:: ASSIGNMENT ::
Whichever lines include the word "Matlab", copy them as they appear in the data.
*** Block opens ***
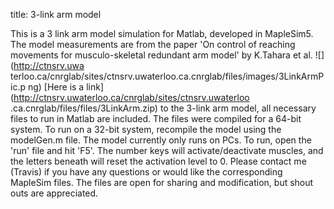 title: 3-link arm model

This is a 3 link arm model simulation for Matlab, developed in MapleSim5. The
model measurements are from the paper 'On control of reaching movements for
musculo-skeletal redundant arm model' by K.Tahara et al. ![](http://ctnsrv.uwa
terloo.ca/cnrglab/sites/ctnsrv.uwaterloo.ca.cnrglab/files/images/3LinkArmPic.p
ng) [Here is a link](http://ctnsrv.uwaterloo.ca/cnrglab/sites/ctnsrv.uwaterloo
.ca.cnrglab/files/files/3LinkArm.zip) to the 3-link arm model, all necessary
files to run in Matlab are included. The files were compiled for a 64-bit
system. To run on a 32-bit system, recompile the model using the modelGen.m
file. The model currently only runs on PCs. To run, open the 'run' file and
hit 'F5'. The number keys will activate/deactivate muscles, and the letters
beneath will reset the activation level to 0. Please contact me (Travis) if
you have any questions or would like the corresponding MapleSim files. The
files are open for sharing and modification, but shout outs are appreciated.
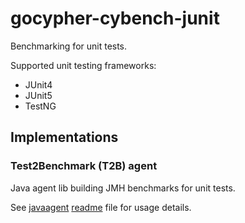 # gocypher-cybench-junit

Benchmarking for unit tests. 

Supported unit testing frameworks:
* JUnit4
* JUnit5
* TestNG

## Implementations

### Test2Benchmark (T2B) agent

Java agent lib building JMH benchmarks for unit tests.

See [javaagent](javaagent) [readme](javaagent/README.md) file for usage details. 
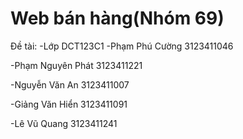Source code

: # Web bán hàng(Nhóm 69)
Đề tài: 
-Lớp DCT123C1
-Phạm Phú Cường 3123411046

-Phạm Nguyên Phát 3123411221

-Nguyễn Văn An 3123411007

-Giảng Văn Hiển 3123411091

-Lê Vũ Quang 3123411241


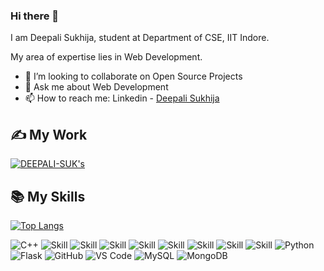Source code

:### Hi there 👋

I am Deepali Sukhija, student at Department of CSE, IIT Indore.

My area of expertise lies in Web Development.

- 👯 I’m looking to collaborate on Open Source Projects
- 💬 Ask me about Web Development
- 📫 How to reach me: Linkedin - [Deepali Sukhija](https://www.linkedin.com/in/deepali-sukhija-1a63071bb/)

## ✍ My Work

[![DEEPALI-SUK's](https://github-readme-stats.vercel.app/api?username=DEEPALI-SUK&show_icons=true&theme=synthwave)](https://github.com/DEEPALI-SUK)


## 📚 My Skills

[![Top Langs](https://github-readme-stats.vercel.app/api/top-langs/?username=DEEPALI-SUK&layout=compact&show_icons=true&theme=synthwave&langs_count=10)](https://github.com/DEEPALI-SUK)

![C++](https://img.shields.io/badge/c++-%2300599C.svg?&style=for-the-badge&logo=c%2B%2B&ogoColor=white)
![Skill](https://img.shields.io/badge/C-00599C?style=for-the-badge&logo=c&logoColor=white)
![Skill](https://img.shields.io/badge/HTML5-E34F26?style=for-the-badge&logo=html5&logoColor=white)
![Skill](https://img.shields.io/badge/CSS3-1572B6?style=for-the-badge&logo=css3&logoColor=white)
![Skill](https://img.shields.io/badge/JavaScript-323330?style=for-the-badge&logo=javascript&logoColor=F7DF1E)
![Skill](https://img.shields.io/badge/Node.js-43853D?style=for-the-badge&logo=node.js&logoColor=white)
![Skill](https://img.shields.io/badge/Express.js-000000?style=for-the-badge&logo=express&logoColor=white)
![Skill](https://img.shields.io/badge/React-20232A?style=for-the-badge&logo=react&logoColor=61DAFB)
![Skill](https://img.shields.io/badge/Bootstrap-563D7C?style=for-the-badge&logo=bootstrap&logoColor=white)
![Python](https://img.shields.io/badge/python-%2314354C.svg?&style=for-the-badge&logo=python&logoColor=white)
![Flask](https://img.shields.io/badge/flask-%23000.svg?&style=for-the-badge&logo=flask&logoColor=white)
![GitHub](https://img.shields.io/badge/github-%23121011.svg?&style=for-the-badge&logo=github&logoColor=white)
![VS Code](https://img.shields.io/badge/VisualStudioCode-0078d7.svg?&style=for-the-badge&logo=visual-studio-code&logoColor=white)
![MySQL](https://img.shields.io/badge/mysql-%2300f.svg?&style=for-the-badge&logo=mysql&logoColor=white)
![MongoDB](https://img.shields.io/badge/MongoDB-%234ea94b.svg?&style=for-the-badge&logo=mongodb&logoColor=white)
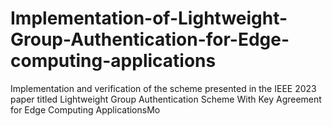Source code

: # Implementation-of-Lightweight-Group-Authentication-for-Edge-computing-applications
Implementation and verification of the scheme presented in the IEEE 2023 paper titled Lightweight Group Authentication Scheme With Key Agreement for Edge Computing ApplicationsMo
*** Block closes ***
*** Block opens ***
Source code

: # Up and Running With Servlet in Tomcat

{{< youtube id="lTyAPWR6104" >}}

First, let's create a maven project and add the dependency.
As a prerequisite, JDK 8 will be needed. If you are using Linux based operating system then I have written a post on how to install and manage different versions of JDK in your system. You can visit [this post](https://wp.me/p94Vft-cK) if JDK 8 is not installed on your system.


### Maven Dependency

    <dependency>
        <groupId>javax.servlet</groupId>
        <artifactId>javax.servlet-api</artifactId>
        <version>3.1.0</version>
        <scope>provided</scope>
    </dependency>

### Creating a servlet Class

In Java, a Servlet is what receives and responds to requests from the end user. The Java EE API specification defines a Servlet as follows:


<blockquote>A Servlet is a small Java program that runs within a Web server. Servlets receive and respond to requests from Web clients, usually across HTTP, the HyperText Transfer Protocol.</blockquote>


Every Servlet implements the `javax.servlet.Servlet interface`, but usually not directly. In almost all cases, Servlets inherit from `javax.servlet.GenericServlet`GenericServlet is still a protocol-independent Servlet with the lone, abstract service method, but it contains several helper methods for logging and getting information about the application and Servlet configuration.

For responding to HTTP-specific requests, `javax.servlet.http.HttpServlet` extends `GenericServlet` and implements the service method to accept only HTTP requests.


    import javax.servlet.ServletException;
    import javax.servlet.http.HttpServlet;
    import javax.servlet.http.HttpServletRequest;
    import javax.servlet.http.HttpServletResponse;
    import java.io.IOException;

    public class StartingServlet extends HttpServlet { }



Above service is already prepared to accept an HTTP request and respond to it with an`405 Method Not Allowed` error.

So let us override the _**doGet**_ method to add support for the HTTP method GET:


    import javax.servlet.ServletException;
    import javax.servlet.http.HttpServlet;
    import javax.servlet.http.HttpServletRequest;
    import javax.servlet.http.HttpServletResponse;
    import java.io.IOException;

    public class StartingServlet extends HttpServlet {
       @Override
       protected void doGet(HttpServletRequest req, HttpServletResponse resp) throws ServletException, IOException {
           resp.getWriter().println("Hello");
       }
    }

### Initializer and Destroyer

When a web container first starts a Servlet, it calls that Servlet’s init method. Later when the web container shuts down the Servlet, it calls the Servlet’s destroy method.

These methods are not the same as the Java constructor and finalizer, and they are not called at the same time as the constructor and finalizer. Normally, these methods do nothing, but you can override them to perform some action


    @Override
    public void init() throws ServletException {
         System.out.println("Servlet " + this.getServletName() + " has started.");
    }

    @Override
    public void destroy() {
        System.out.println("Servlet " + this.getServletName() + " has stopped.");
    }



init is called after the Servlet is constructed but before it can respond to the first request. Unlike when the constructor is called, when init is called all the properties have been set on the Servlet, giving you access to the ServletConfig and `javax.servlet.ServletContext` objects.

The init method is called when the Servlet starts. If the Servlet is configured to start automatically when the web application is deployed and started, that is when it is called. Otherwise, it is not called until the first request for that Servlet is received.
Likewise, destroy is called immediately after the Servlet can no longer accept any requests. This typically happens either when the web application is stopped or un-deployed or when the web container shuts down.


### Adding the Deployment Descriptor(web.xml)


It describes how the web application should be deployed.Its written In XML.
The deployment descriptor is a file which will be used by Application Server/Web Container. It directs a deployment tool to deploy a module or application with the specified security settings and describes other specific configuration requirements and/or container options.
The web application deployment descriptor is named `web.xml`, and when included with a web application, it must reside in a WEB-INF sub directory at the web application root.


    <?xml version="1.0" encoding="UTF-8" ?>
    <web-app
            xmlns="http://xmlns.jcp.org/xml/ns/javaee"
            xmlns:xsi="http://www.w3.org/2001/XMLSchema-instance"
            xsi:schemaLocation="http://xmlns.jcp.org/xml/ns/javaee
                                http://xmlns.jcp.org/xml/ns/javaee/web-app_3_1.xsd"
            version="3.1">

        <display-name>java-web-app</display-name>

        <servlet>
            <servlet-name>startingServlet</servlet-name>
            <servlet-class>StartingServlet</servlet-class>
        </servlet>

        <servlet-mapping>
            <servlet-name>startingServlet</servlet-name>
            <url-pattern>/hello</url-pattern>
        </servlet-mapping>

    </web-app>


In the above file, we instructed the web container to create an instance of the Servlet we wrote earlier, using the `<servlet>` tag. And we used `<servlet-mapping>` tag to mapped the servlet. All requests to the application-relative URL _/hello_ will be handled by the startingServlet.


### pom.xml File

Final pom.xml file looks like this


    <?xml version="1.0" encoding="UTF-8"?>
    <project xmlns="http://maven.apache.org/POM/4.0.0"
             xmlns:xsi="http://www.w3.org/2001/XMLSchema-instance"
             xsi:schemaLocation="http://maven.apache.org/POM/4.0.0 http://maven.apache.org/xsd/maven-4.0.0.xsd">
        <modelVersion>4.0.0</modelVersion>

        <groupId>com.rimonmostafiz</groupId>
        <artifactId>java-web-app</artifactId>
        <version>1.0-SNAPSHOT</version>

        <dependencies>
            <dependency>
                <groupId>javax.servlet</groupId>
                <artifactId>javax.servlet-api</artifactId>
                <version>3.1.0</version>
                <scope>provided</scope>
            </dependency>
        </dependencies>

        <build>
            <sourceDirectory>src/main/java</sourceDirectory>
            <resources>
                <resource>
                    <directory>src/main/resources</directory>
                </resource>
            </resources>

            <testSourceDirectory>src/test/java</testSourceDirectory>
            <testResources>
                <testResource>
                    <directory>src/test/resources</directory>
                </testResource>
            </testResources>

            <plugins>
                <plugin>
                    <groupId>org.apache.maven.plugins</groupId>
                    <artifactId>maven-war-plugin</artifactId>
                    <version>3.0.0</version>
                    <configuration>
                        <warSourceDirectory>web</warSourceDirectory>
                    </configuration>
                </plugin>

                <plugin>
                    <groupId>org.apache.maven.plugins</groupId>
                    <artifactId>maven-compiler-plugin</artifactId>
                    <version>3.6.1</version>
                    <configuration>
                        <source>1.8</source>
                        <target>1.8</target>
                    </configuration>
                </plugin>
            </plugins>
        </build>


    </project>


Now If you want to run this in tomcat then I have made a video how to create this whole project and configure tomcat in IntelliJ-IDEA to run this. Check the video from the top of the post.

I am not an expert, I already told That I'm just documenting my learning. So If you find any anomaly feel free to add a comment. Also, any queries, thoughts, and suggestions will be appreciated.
*** Block closes ***
:: WRITTEN REPLY ::
This is a 3 link arm model simulation for Matlab, developed in MapleSim5. The
files to run in Matlab are included. The files were compiled for a 64-bit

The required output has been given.